Young Harts All I Got LP

Like most people in their mid-thirties, I’m a ’90s nostalgist through and through. This full-length really should be my bag, with its sound that sits somewhere between SHUDDER TO THINK and the early albums of SUPERDRAG. On paper that sounds awesome, and there are moments of brightness from track to track. Ultimately, it falls a little short for me, largely due to some real clunkers in the lyric department—”No need for lyrics / I’m an OGG” seems to sum it up on the otherwise snappy “Up in Flames.” There’s also the production, which sounds overly digital. On that same song, there’s what sounds like software reverb throughout, which takes me right out of the experience. The song structures are solidly built and the vocal melodies are generally the centerpiece, but executed in a way that shines a bit too over-affected. The overall sound strikes me as a band that probably would have made a competent tour opener two decades ago, but I’d probably go stand in the drink line during their set now. And lastly, the more plodding ballads have got to go, such as the acoustic “Still Shining” and album closer “Shun It Down.”

חרדה (Jarada) מעגל שנאה (Ma’agal Sina’a) 12″

Following their first album in 2018, JARADA comes back with this one-sided 12″ with eight hardcore punk, raw, chaotic, aggressive gem songs. This Tel Aviv band makes us feel the struggle to live in hostile territory, and brings us a cultural and political debate in their lyrics, both in Hebrew or English. If you like bands like EXIT ORDER and ARMS RACE, you should definitely listen to them.

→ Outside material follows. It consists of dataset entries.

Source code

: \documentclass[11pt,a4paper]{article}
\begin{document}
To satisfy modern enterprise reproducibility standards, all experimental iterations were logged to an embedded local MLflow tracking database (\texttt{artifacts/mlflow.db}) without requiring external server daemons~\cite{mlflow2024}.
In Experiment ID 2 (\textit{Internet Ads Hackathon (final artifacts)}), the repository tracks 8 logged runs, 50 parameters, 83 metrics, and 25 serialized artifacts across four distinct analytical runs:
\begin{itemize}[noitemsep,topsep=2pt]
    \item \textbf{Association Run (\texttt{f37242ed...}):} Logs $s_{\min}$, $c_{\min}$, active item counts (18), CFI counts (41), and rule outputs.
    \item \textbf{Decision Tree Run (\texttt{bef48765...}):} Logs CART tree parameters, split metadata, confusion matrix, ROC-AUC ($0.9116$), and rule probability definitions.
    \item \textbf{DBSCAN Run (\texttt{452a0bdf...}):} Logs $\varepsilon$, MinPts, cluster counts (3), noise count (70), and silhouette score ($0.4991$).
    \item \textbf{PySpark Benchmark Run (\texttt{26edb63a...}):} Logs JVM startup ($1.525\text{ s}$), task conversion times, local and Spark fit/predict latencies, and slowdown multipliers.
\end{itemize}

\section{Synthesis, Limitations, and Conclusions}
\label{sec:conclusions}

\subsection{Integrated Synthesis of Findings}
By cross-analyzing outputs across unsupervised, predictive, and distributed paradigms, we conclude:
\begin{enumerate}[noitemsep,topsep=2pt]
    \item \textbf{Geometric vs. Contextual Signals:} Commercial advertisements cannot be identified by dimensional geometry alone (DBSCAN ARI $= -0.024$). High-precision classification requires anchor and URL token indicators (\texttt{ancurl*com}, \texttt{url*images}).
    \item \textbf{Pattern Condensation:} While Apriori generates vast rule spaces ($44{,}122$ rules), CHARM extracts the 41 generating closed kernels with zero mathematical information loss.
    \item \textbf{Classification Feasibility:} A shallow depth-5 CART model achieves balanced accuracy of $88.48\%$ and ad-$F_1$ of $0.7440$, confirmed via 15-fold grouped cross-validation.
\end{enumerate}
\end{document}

חרדה (Jarada) No Co-Existence With…12″

This is a cool one: punk from Tel Aviv sung entirely in Hebrew. JARADA plays tough and heavy hardcore songs about the oppressive system they live in, and boy, do they seem pissed. Each and every song here is angrier than the next, and rightfully so! These guys are living in a world of corrupt police, religious extremism, and general apathy towards it all. Sound familiar? Loud, fast, and hard is the name of the game sonically, each song pummeling forward with crunchy riffs and hoarse vocals, and even though I don’t understand the language, I can understand loud and clear what these guys are expressing in songs like “Inertia,” or the excellently titled “Tear Down the Settlements and Sentence Their Leaders.” If you like your music politically minded and desperate, check this out.